Gold Panda – Undergrowth Stage (Sunday)

As the day’s first cold beers and ciders are hitting the right spots with the festival goers and Kimainham’s manicured surroundings are warming to Sunday’s vibe, Derwin Schlecker takes to the Undergrowth Stage. There’s not much visually to engage with as he gets to work mixing up the beats, melodies and bowel loosening bass lines. But aurally there’s plenty to keep crowd going as he lays on a set spanning from 2010’s Lucky Shiner album up to last year’s Half Of Where You Live. Tracks like ‘You’, ‘Junk City II’, ‘Flinton’ are played with added whump in the 4/4 giving the early doors ravers something to get their dancing chops into. The set ebbs and flows through boppy joyous choons like a chilled out babbling brook in which the mid-afternoon revellers dip their dancing toes. Good sustenance for the long haul ahead. (PD)

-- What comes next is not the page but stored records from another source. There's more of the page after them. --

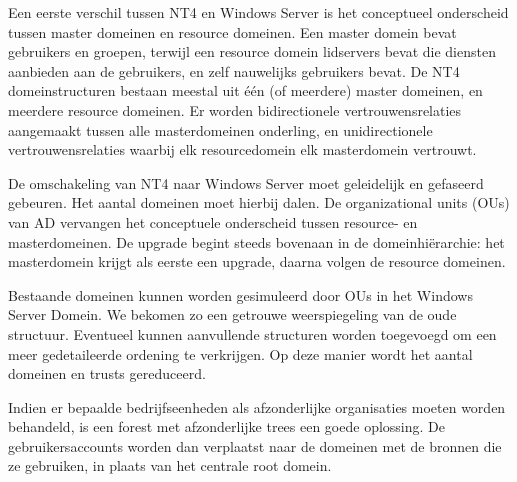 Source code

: Een eerste verschil tussen NT4 en Windows Server is het conceptueel onderscheid
tussen master domeinen en resource domeinen. Een master domein bevat gebruikers
en groepen, terwijl een resource domein lidservers bevat die diensten aanbieden
aan de gebruikers, en zelf nauwelijks gebruikers bevat. De NT4 domeinstructuren
bestaan meestal uit één (of meerdere) master domeinen, en meerdere resource
domeinen. Er worden bidirectionele vertrouwensrelaties aangemaakt tussen alle
masterdomeinen onderling, en unidirectionele vertrouwensrelaties waarbij elk
resourcedomein elk masterdomein vertrouwt.

De omschakeling van NT4 naar Windows Server moet geleidelijk en gefaseerd
gebeuren. Het aantal domeinen moet hierbij dalen. De organizational units (OUs)
van AD vervangen het conceptuele onderscheid tussen resource- en masterdomeinen.
De upgrade begint steeds bovenaan in de domeinhiërarchie: het masterdomein
krijgt als eerste een upgrade, daarna volgen de resource domeinen.

Bestaande domeinen kunnen worden gesimuleerd door OUs in het Windows Server
Domein. We bekomen zo een getrouwe weerspiegeling van de oude structuur.
Eventueel kunnen aanvullende structuren worden toegevoegd om een meer
gedetaileerde ordening te verkrijgen. Op deze manier wordt het aantal domeinen
en trusts gereduceerd.

Indien er bepaalde bedrijfseenheden als afzonderlijke organisaties moeten worden
behandeld, is een forest met afzonderlijke trees een goede oplossing. De
gebruikersaccounts worden dan verplaatst naar de domeinen met de bronnen die ze
gebruiken, in plaats van het centrale root domein.

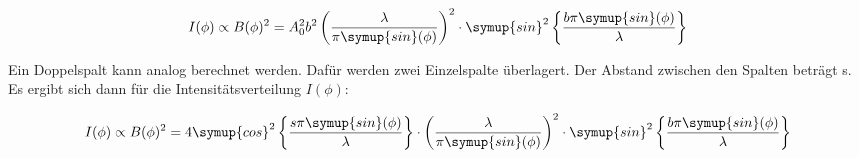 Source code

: \begin{equation}
  I(\phi) \propto B(\phi)^2 =
  A_0^2 b^2 \left( \frac{\lambda}{\pi \symup{sin}(\phi)} \right)^2
  \cdot \symup{sin}^2 \left\{ \frac{b \pi \symup{sin}(\phi)}{\lambda} \right\}
  \label{eqn:Einzelspalt}
\end{equation}

Ein Doppelspalt kann analog berechnet werden.
Dafür werden zwei Einzelspalte überlagert.
Der Abstand zwischen den Spalten beträgt s.
Es ergibt sich dann für die Intensitätsverteilung $I(\phi)$:

\begin{equation}
  I(\phi) \propto B(\phi)^2 =
  4 \symup{cos}^2 \left\{ \frac{s \pi \symup{sin}(\phi)}{\lambda} \right\}
  \cdot \left( \frac{\lambda}{\pi \symup{sin}(\phi)} \right)^2
  \cdot \symup{sin}^2 \left\{ \frac{b \pi \symup{sin}(\phi)}{\lambda} \right\}
\end{equation}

Kid Karate – Lighthouse Stage (Saturday)

Now a trio thanks to bassist Ian McFarlance (of Squarehead and Tieranniesaur), there’s some added shading to Kid Karate’s balls-out garage-rock stomp. It’s a small tent but the people in it are jumping and shouting along with every song. Sure, it’s a bit derivative but when done well, there are few types of music more invigorating and exciting. It’s loud, it’s fun, and there’s not much more you can ask for. Fair play. (George Morahan)

Lisa O’Neill – Original Stage (Saturday)

Lisa O’Neill is used to performing to a few hundred people, but they’re usually packed into one small room rather lying down and spread out grassy amphitheatres like the one in front of FF’s main stage. “I don’t know how to talk to you because you’re so far away”, she admits, so she continues on like this is just the next stop on her tour of Ireland’s intimate venues. Each song is prefaced with a story about its inspiration and origins. Not only are they enlightening but charming as well, and the smallish crowd at her feet is attentive while still able to relax in 21-degree heat.

Her voice may be divisive but it is beguiling, cracking and soaring in a way that doesn’t sound inauthentic, much like her storytelling, which touches on makeshift Elvis dummies and the last wishes of a dying uncle. Her personality comes through on songs such as the sumptuous ‘Elvis, I Gave You Irish Stew’ and the low-key protest of ‘No Train to Cavan’. Naturally, such quiet beauties are undermined by noise from other stages but that’s the risk you run when bringing a conversational style to a rhetorical arena. (GM)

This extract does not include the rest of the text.